Konami also penalized staff for ‘liking’ former colleagues' Facebook pages, and, worst of all, removed any staff it “deemed useless” from their regular jobs. These unfortunate employees were made to work on assembly lines at the company’s pachinko factories, given security guard duties, or forced to clean the company’s fitness clubs. No wonder Kojima was pissed!
We want the truth, Hideo, and don’t tell us that we can’t handle the truth... we can!
Finding out that the ninth installment of the Silent Hill franchise was to be directed by Hideo Kojima - in collaboration with Guillermo del Torro and featuring Norman Reedus - was like discovering you’d won the lottery. The interactive teaser, P.T., was brilliant - so imagine what the full game was going to be like.
Later finding out that the game had been canceled, however, was like discovering you’d put the aforementioned winning lottery ticket in the washing machine and destroyed your one chance of becoming a millionaire.
Obviously, Konami will never let Kojima touch the license, and the company even said that Silent Hills wouldn’t be continued, but the Silent Hill franchise would carry on. My suggestion? Kojima starts a Kickstarter for a terrifying horror game called Quiet Mountains and gets Del Torro and Reedus on board.
The plot would involve a man traveling to the mysterious Canadian town of Quiet Mountain to find out what’s been haunting his dreams. Upon arrival, he finds the whole place is shrouded in a constant, thick snowfall, and he must ultimately face the manifestation of his fears - the diabolical Hexagon Head. It also features a lady in skimpy clothes with a similar name to the town who breathes by absorbing snow through her nipples.
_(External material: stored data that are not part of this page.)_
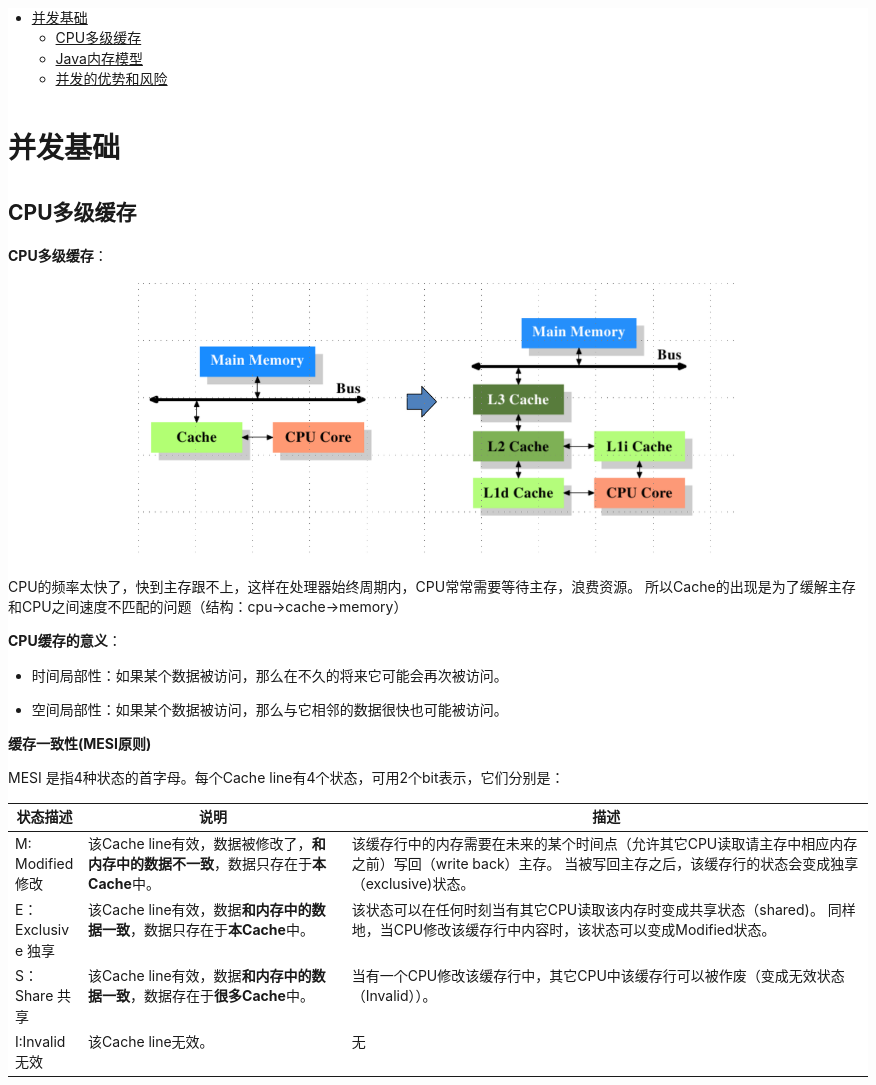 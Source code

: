 
* [并发基础](#并发基础)
    * [CPU多级缓存](#CPU多级缓存)
    * [Java内存模型](#Java内存模型)
    * [并发的优势和风险](#并发的优势和风险)


# 并发基础
##  CPU多级缓存

**CPU多级缓存**：

<div align="center"><img src="pics//basics//basic_1.jpg" width="600"></div>

CPU的频率太快了，快到主存跟不上，这样在处理器始终周期内，CPU常常需要等待主存，浪费资源。
所以Cache的出现是为了缓解主存和CPU之间速度不匹配的问题（结构：cpu->cache->memory）


**CPU缓存的意义**：

* 时间局部性：如果某个数据被访问，那么在不久的将来它可能会再次被访问。

* 空间局部性：如果某个数据被访问，那么与它相邻的数据很快也可能被访问。

**缓存一致性(MESI原则)**

MESI 是指4种状态的首字母。每个Cache line有4个状态，可用2个bit表示，它们分别是：

| 状态描述 | 说明 | 描述 |
| --- | --- | --- |
| M: Modified 修改 | 该Cache line有效，数据被修改了，**和内存中的数据不一致**，数据只存在于**本Cache**中。 | 该缓存行中的内存需要在未来的某个时间点（允许其它CPU读取请主存中相应内存之前）写回（write back）主存。 当被写回主存之后，该缓存行的状态会变成独享（exclusive)状态。 |
| E：Exclusive 独享 | 该Cache line有效，数据**和内存中的数据一致**，数据只存在于**本Cache**中。 | 该状态可以在任何时刻当有其它CPU读取该内存时变成共享状态（shared)。 同样地，当CPU修改该缓存行中内容时，该状态可以变成Modified状态。 |
| S：Share 共享 | 该Cache line有效，数据**和内存中的数据一致**，数据存在于**很多Cache**中。 | 当有一个CPU修改该缓存行中，其它CPU中该缓存行可以被作废（变成无效状态（Invalid））。 |
| I:Invalid 无效 | 该Cache line无效。 | 无 |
It may bear several resemblances to Silent Hill(s), but not so many that Konami can sue, probably.
Once Kojima officially escapes from Konami, how much of a slap in the face would it be to his former employers if he joins one of its competitors in a blaze of publicity? Especially if his new company states what an honor it is to have the great man working for it.
Hopefully, it would be someone who matches Konami in terms of size and income, and joining a local rival would be even better. Step forward, Capcom. Imagine Kojima working on the next Resident Evil game!
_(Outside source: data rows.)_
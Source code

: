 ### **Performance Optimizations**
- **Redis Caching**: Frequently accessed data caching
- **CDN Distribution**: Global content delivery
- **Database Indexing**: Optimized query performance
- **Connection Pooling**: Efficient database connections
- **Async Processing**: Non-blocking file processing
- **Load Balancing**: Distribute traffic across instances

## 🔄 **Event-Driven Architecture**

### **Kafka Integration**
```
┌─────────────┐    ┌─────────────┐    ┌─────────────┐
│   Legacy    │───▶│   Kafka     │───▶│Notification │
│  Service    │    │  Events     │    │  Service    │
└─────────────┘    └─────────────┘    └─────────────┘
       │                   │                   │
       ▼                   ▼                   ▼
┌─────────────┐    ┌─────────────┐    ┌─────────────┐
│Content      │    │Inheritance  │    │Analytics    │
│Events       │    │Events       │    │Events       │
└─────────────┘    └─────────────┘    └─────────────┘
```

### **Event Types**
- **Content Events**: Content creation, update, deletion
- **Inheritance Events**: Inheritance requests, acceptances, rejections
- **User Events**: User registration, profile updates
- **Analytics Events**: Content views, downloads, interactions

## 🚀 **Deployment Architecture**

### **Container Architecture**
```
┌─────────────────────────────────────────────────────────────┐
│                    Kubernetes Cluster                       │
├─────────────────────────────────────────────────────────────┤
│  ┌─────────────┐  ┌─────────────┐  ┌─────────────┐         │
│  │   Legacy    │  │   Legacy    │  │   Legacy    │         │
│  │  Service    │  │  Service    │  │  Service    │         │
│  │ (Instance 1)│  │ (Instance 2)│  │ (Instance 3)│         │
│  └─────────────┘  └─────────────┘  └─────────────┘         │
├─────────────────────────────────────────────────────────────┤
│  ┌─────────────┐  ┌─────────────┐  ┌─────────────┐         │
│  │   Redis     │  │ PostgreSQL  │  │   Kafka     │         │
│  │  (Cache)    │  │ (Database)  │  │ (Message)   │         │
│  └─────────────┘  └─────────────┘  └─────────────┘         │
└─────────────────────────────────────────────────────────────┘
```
Alternatively, he could speak to a load of investors and set up his own studio, giving him complete creative freedom to do what he wants. But whatever path he chooses, everyone hopes Kojima stays in the gaming industry. It may seem like a foregone conclusion that he will, but after what he’s experienced this year, few would blame him for taking early retirement. But should he join another company or start his own, we hope it leads to the final point...
More than anything, and no matter how he goes about it, the number one thing we want to see Hideo Kojima do next year is to create a new IP that surpasses the Metal Gear Solid series.
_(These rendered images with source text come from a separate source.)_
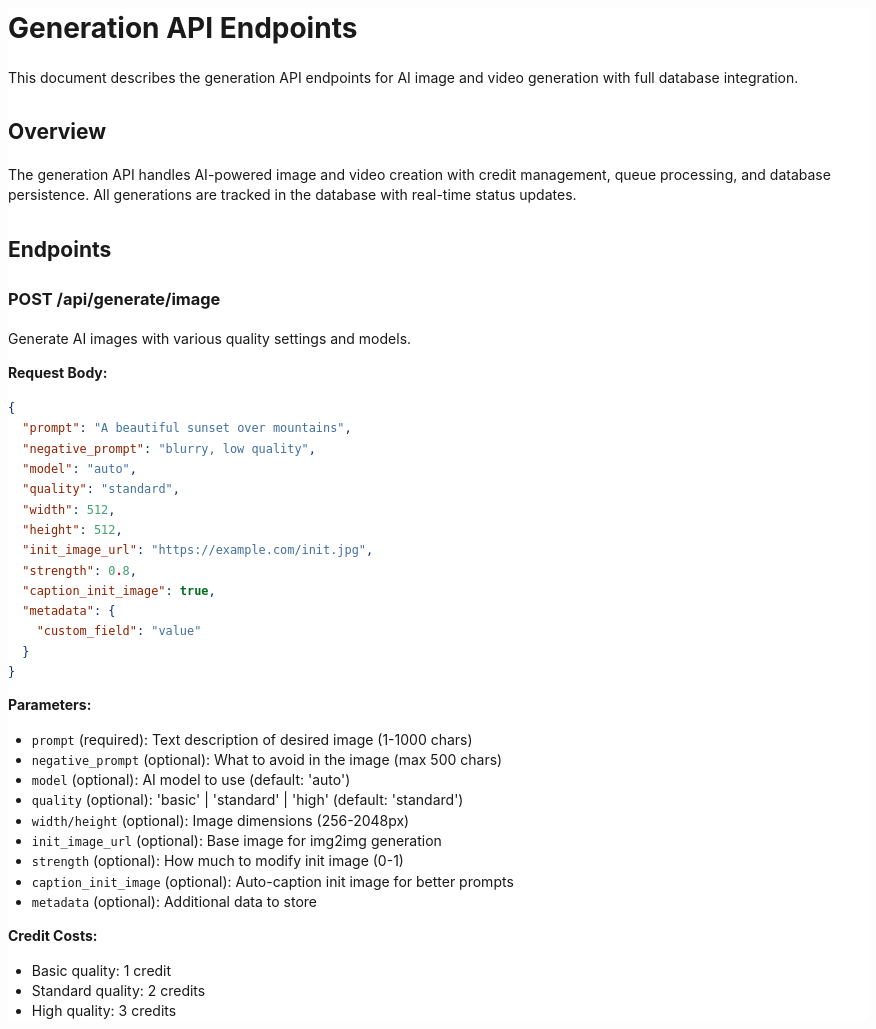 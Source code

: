 # Generation API Endpoints

This document describes the generation API endpoints for AI image and video generation with full database integration.

## Overview

The generation API handles AI-powered image and video creation with credit management, queue processing, and database persistence. All generations are tracked in the database with real-time status updates.

## Endpoints

### POST /api/generate/image

Generate AI images with various quality settings and models.

**Request Body:**
```json
{
  "prompt": "A beautiful sunset over mountains",
  "negative_prompt": "blurry, low quality",
  "model": "auto",
  "quality": "standard",
  "width": 512,
  "height": 512,
  "init_image_url": "https://example.com/init.jpg",
  "strength": 0.8,
  "caption_init_image": true,
  "metadata": {
    "custom_field": "value"
  }
}
```

**Parameters:**
- `prompt` (required): Text description of desired image (1-1000 chars)
- `negative_prompt` (optional): What to avoid in the image (max 500 chars)
- `model` (optional): AI model to use (default: 'auto')
- `quality` (optional): 'basic' | 'standard' | 'high' (default: 'standard')
- `width/height` (optional): Image dimensions (256-2048px)
- `init_image_url` (optional): Base image for img2img generation
- `strength` (optional): How much to modify init image (0-1)
- `caption_init_image` (optional): Auto-caption init image for better prompts
- `metadata` (optional): Additional data to store

**Credit Costs:**
- Basic quality: 1 credit
- Standard quality: 2 credits
- High quality: 3 credits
Of course, this wouldn’t be an easy feat, and whether he sticks to the action/adventure/stealth genre would be entirely up to the man himself. But if it went on to become a critical and commercial success then it would piss off Konami – no matter how many gambling machines and mobile games they’re making.
The gaming industry is a darker place without Kojima. He may have a sense of humour that sometimes jumps between endearingly adolescent and worryingly seedy, but when it comes to video games the man is an artist. He needs to put this feud with Konami behind him and come back with a new series that’s bigger and better than anything that’s come before, truly cementing his place in video game history.
Hideo Kojima - for the games you’ve given us, we salute you.